# 5. CREATE PYLDAVIS BROWSER

[pyLDAvis](https://github.com/bmabey/pyLDAvis) is a port of the R LDAvis package for interactive topic model visualization by Carson Sievert and Kenny Shirley.

pyLDAvis is designed to help users interpret the topics in a topic model by examining the relevance and salience of terms in topics. Along the way, it displays tabular data which can be used to examine the model.

pyLDAvis is not designed to use Mallet data out of the box. This notebook transforms the Mallet state file into the appropriate data formats before generating the visualisation. The code is based on Jeri Wieringa's blog post [Using pyLDAvis with Mallet](http://jeriwieringa.com/2018/07/17/pyLDAviz-and-Mallet/) and has been slightly altered and commented.

### INFO

__author__    = 'Scott Kleinman'  
__copyright__ = 'copyright 2019, The WE1S Project'  
__license__   = 'GPL'  
__version__   = '2.0'  
__email__     = 'scott.kleinman@csun.edu'

## Settings

In [140]:
import gzip
import json
import os
from IPython.display import display, HTML
from pathlib import Path

current_dir = %pwd
current_pathobj = Path(current_dir)
project_dir = str(current_pathobj.parent.parent)
print(project_dir)
published_site_folder_name = os.path.basename(project_dir)
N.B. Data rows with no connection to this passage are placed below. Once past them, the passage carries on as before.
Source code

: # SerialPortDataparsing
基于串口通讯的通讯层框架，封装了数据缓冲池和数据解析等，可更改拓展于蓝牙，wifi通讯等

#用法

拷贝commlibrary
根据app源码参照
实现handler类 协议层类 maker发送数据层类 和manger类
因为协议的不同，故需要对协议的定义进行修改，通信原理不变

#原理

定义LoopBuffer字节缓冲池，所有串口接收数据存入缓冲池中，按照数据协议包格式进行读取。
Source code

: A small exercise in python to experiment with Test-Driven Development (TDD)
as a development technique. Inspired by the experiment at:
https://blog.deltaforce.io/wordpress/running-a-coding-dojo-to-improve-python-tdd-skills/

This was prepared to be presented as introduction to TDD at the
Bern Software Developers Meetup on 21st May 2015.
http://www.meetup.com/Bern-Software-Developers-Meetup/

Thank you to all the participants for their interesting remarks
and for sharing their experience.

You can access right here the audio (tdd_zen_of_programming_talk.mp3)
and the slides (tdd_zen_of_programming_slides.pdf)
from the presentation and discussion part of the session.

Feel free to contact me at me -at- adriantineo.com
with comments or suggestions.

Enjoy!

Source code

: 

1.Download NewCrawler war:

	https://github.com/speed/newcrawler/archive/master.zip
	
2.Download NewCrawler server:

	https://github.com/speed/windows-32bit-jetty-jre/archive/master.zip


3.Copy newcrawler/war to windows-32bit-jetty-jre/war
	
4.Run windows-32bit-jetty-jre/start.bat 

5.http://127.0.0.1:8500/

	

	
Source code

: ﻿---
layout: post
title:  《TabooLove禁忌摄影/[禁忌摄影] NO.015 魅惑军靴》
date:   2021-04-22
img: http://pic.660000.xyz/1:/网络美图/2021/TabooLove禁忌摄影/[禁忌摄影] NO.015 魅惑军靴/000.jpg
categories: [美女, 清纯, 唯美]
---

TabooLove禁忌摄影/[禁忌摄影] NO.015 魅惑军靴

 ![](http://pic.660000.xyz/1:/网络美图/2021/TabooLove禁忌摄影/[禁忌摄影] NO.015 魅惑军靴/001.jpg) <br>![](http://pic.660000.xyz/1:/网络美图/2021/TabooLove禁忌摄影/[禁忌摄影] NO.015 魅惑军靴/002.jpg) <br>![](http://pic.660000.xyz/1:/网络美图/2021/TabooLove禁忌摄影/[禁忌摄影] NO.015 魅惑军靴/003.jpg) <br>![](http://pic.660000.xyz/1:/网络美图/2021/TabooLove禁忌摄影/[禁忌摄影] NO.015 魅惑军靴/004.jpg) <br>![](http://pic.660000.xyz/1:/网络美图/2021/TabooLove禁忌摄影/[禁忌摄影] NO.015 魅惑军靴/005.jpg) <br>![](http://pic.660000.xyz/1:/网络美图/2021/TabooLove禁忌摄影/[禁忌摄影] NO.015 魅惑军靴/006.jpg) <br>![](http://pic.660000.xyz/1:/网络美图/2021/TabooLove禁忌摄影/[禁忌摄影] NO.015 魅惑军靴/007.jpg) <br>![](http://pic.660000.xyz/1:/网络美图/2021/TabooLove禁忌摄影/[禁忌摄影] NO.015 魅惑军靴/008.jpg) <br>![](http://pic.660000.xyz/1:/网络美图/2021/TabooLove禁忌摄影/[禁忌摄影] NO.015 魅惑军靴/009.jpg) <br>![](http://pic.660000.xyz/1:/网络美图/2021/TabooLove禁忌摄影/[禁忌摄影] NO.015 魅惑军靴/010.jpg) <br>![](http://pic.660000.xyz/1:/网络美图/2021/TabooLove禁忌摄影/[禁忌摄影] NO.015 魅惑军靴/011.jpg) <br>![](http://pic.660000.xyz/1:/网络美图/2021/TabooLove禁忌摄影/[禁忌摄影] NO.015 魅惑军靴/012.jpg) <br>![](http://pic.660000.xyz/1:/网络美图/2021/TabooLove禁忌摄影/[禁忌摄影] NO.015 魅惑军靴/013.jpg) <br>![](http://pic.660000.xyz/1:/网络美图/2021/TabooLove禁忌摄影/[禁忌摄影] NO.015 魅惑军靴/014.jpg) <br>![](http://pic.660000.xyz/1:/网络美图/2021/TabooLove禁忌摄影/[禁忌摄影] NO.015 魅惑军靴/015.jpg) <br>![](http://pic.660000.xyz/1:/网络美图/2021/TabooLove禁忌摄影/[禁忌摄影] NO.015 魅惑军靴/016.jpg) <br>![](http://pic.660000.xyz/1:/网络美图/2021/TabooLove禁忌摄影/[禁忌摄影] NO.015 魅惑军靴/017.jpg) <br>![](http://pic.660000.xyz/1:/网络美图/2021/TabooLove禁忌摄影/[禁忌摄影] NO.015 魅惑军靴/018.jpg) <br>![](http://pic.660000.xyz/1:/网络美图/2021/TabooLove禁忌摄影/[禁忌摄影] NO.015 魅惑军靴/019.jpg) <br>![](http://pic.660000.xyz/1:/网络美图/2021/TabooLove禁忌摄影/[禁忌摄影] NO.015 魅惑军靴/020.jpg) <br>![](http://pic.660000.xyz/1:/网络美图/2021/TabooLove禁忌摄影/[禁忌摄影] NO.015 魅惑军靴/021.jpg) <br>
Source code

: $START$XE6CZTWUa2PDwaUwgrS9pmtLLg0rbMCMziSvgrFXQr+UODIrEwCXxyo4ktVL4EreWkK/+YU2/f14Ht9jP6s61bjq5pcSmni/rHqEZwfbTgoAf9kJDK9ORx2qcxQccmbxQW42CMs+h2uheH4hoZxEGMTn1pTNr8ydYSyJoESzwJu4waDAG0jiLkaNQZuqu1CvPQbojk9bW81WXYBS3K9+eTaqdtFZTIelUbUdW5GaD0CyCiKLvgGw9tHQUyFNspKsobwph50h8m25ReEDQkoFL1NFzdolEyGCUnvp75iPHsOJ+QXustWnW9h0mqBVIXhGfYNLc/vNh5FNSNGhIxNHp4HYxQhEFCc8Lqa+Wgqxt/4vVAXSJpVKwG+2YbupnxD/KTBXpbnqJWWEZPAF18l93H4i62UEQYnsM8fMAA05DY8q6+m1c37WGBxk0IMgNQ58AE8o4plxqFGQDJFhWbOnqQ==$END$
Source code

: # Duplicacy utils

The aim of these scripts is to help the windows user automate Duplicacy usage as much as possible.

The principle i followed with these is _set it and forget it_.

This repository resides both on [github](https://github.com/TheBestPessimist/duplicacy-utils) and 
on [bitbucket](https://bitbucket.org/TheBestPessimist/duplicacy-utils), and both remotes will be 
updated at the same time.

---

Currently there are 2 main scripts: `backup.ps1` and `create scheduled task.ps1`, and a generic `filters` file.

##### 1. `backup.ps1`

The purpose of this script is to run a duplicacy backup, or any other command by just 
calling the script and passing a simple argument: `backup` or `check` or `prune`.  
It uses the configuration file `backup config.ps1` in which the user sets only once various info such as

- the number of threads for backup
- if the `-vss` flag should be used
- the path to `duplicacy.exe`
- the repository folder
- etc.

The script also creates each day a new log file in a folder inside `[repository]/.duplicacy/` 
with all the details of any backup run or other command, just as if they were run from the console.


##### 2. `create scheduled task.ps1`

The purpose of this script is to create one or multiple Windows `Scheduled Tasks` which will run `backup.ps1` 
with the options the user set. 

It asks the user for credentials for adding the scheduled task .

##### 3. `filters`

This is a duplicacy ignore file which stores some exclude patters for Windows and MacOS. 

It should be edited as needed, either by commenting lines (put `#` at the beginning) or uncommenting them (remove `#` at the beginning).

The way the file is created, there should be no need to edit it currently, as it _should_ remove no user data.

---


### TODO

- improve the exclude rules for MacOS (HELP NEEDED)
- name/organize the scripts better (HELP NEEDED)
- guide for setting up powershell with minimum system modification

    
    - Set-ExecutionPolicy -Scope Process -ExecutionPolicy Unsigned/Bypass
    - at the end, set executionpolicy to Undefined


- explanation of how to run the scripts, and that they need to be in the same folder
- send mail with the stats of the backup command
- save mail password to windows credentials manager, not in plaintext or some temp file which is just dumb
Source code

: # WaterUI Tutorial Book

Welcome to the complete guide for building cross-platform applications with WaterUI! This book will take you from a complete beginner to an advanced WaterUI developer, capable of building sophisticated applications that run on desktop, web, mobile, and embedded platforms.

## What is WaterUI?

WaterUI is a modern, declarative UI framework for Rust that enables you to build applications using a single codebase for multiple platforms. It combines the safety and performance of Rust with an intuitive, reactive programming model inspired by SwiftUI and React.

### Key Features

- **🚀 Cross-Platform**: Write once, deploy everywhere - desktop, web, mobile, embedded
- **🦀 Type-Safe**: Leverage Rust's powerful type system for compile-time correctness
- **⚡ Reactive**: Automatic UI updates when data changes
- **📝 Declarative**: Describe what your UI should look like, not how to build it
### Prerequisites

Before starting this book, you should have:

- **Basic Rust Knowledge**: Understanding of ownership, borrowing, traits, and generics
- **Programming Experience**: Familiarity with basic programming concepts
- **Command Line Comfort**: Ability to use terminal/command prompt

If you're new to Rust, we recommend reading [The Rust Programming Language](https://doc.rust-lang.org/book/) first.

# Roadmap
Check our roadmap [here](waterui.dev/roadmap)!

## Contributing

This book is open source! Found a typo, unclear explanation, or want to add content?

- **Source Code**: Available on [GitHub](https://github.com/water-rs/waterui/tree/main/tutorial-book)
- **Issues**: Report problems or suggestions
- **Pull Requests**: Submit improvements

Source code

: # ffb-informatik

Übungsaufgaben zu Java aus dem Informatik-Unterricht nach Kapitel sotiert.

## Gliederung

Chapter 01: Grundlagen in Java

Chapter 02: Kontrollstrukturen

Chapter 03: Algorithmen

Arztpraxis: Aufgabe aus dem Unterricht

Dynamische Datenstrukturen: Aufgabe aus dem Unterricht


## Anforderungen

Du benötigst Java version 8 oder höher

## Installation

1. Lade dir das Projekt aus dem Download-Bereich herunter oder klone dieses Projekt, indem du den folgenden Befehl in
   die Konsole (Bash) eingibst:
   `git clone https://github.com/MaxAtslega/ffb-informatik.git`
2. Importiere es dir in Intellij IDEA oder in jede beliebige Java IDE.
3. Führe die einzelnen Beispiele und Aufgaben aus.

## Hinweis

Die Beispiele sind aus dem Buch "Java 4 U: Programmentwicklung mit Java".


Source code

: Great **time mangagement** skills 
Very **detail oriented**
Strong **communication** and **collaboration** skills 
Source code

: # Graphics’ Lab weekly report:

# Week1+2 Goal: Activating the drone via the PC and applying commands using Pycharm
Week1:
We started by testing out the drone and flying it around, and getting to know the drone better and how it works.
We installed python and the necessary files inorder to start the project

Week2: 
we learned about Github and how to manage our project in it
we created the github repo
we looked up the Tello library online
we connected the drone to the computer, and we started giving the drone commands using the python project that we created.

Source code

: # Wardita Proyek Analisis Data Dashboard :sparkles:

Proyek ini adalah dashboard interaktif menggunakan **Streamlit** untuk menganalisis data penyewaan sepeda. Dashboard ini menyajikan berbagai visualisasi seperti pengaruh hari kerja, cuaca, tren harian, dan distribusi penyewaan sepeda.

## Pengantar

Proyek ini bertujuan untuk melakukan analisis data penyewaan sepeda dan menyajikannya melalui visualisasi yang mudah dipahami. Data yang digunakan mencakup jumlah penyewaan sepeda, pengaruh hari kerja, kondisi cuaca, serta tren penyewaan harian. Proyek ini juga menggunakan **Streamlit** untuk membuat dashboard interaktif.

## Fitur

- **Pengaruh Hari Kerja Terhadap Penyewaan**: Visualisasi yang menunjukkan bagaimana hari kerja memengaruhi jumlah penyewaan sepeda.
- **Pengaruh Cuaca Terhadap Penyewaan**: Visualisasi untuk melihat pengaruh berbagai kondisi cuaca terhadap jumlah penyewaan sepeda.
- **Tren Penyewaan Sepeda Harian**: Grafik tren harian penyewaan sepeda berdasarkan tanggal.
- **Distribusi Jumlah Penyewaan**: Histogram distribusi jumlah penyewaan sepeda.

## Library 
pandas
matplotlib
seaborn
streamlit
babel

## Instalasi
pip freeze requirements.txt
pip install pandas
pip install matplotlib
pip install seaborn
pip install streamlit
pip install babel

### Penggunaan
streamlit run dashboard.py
data_dir = project_dir + '/project_data'
model_dir = data_dir + '/models'
pyldavis_script_path   = current_dir + '/' + 'pyldavis_scripts/PyLDAvis.py'

output_path = current_dir
output_file = 'index.html'
json_dir = data_dir + '/json'

%run {pyldavis_script_path}

/home/jovyan/write/templates/multiple_topics_template


## Configuration

Select models to create pyldavis visualizations for. **Please run the next cell regardless of whether you change anything.**

By default, this notebook is set to create a pyldavis for all of the models you produced in Notebook 2 (`02_model_topics.ipynb`). If you would like to select only certain models to produce a pyldavis for, make those selections in the next cell (see next paragraph). Otherwise leave the value in the next cell set to `None`, which is the default. 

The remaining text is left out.